The NRRC said last week that the $700 million would only extend to about 1,100 buybacks, not the 2,000 homes reported a few months ago. About 6,500 people have signed up to help.
A letter from local mayors and MPs to Prime Minister Chris Minns said the program originally cost $1.5 billion but the previous coalition government decided to defer half of the funding before announcing the program publicly.
The letter urges Minns to release the deferred funds immediately so the program can help more people.
Graham’s friend and co-manager Susan Mills said she was also shocked to realize the property was not up for buyback.
“She couldn’t have withstood the strength of that water,” Mills said. “It was like a bomb went off.
“Their guitars were thrown against the kitchen bench… the walls were all caved in by the force of the falling water [the street].”
Mills said the day Graham died she contacted civilian rescuers and asked them to go to Graham’s house and check on her friend, but they told her they couldn’t go down the street because of the current be too strong
A detective called her that evening and informed her that police had found Graham’s body on the floor of her home when the water began to recede.

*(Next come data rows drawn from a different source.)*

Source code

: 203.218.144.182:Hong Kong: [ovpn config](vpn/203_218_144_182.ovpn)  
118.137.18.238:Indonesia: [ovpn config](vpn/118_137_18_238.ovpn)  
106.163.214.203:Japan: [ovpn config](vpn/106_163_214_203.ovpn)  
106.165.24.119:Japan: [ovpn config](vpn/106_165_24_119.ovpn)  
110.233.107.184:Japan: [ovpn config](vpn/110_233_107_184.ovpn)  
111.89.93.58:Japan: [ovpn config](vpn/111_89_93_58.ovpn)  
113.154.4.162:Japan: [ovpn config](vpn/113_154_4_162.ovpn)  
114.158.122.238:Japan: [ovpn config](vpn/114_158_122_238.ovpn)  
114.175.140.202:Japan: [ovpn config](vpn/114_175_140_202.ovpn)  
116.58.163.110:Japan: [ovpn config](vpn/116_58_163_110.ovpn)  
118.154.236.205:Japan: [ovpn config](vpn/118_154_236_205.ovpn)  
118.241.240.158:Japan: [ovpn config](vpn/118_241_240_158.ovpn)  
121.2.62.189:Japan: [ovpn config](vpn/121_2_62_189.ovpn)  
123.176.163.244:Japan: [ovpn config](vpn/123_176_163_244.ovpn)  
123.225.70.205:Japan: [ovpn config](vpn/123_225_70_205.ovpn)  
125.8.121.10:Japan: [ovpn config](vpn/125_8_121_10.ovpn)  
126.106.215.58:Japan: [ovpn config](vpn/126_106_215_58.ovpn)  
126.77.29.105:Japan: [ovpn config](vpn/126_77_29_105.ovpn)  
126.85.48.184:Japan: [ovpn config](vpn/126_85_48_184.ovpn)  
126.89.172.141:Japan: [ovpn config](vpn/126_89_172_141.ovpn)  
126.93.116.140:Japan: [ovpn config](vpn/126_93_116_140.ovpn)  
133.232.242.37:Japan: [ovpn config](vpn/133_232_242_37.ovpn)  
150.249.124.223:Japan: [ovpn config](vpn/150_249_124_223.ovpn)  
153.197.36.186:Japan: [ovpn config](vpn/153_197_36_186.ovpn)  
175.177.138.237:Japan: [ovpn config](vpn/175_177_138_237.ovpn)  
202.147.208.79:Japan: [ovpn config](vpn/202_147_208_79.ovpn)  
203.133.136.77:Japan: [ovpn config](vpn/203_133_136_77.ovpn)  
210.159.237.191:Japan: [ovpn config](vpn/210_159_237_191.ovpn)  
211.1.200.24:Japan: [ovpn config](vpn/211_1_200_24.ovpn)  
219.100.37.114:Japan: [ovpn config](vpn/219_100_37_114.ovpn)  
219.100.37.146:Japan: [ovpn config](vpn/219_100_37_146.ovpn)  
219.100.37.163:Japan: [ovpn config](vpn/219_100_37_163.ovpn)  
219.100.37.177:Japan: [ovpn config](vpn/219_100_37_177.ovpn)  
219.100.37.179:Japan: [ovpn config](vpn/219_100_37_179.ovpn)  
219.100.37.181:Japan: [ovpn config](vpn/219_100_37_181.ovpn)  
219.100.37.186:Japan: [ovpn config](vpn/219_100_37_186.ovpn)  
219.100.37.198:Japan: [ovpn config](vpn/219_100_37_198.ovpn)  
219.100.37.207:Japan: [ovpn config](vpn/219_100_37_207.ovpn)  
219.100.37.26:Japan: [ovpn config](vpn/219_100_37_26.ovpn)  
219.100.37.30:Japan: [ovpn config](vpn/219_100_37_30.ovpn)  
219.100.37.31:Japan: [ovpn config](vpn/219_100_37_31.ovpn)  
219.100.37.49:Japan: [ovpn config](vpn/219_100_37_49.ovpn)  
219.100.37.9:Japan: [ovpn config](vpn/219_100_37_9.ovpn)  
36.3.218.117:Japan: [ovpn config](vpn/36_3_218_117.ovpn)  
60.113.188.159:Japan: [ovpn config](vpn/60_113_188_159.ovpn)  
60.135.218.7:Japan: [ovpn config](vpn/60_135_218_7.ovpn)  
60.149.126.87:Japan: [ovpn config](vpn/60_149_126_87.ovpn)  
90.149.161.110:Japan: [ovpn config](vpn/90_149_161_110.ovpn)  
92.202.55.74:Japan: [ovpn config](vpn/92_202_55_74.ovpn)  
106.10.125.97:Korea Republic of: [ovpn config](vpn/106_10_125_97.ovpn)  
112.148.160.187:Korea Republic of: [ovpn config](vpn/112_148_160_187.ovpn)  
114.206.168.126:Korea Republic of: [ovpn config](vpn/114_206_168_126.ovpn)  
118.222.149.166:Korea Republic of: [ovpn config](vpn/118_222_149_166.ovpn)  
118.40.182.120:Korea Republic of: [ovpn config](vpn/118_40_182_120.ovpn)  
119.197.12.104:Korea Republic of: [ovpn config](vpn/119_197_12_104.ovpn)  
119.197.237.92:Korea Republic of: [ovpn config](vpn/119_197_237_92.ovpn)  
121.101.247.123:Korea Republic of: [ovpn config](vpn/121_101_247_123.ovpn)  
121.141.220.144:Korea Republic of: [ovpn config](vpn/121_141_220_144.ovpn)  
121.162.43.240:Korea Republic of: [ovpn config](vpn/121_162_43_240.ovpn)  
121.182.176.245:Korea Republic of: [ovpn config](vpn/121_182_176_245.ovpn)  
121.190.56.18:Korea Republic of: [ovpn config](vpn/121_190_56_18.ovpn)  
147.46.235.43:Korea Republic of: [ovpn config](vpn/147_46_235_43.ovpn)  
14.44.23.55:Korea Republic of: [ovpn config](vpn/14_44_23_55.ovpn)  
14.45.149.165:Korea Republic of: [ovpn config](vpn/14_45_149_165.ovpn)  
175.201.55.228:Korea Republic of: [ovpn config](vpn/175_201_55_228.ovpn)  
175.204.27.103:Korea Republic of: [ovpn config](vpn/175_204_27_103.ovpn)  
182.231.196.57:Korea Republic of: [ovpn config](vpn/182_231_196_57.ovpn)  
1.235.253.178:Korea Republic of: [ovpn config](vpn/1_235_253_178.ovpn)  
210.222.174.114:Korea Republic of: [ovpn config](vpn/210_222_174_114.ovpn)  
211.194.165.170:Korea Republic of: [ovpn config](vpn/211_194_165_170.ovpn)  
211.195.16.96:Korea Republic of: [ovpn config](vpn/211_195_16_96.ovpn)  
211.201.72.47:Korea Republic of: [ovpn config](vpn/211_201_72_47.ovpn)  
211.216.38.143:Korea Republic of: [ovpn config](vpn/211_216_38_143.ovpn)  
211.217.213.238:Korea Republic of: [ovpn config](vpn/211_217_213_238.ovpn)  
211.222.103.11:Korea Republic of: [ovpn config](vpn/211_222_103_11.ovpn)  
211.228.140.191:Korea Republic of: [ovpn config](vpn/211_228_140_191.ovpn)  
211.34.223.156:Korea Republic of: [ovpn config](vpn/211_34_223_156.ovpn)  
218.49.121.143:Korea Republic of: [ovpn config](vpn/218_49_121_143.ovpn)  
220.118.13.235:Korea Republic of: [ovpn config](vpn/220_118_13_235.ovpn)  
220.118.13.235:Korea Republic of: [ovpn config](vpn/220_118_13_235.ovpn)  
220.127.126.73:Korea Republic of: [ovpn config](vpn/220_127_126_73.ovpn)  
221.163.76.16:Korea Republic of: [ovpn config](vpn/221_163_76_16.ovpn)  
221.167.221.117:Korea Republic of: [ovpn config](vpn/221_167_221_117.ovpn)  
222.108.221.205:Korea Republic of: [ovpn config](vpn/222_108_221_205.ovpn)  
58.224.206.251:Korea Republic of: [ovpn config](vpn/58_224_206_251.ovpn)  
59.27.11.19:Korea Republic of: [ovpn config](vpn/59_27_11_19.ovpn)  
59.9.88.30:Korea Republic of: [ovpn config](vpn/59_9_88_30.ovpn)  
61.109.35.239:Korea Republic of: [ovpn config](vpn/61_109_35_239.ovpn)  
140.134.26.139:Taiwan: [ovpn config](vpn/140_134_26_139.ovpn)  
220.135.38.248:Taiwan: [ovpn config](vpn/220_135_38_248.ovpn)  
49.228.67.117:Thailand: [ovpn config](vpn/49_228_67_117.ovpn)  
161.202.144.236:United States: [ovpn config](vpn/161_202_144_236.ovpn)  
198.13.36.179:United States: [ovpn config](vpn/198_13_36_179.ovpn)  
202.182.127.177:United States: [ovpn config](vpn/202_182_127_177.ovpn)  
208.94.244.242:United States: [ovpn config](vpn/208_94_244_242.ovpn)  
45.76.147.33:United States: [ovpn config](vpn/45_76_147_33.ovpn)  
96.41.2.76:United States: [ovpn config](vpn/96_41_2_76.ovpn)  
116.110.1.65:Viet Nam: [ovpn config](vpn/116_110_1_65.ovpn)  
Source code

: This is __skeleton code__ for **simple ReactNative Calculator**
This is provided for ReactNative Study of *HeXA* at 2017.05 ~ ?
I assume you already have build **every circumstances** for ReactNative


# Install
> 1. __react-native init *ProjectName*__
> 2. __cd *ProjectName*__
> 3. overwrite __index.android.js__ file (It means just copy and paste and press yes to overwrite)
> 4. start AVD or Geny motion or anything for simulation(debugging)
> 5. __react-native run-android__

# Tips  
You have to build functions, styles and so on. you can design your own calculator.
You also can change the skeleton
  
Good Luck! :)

Mills said she read the buyback criteria before registering the property for the program and assumed she was eligible.
“There were shipping containers up in the trees… Somebody died because there was nobody down there to rescue them,” she said.
“It’s not a safe house. It gets flooded every time. And this year there was a loss of life. It’s not safe.”
When asked for an answer, a spokesman for Minns referred to the Prime Minister’s comments after the maps were released. At the time, he said he was willing to consider more funds, but wanted to first pass the money in hand to victims and see how much was left.
Meanwhile, separate flood maps released by Lismore City Council last week, based on the same flood study, define almost all of south Lismore as a high-risk area. The council now wants to ban any residential development there.
It states that the two sets of maps are different because, due to funding constraints, the NRRC has prioritized areas affected by more frequent flooding rather than those affected by extreme events, although the NRRC states that the flooding of 2022 was taken into account.
An NRRC spokesman said the program is targeting homes in areas where more frequent, higher and faster flooding is predicted, where the risk of death for residents and responders is greatest. The houses that were badly damaged or destroyed were given top priority.
To date, 308 buyback offers have been made, 150 have been accepted and two have been rejected.
South Lismore resident Kay Armor said her property also does not appear to be eligible for buyback, although about five feet of water flowed through the property and neighboring homes were washed off their foundations. Her partner and son had to cut a hole in the roof to get out.
“I don’t think it’s unreasonable to expect a buyback after that,” she said. The family live in a trailer and are now reluctant to put their property up for sale.
“It doesn’t suit me to sell our house, even though I know what all that entails,” she said.
“[The buyback scheme] is a chance to get these homes out of this situation. After a few years, people get complacent and forget all about it, and it will happen again to another poor soul.”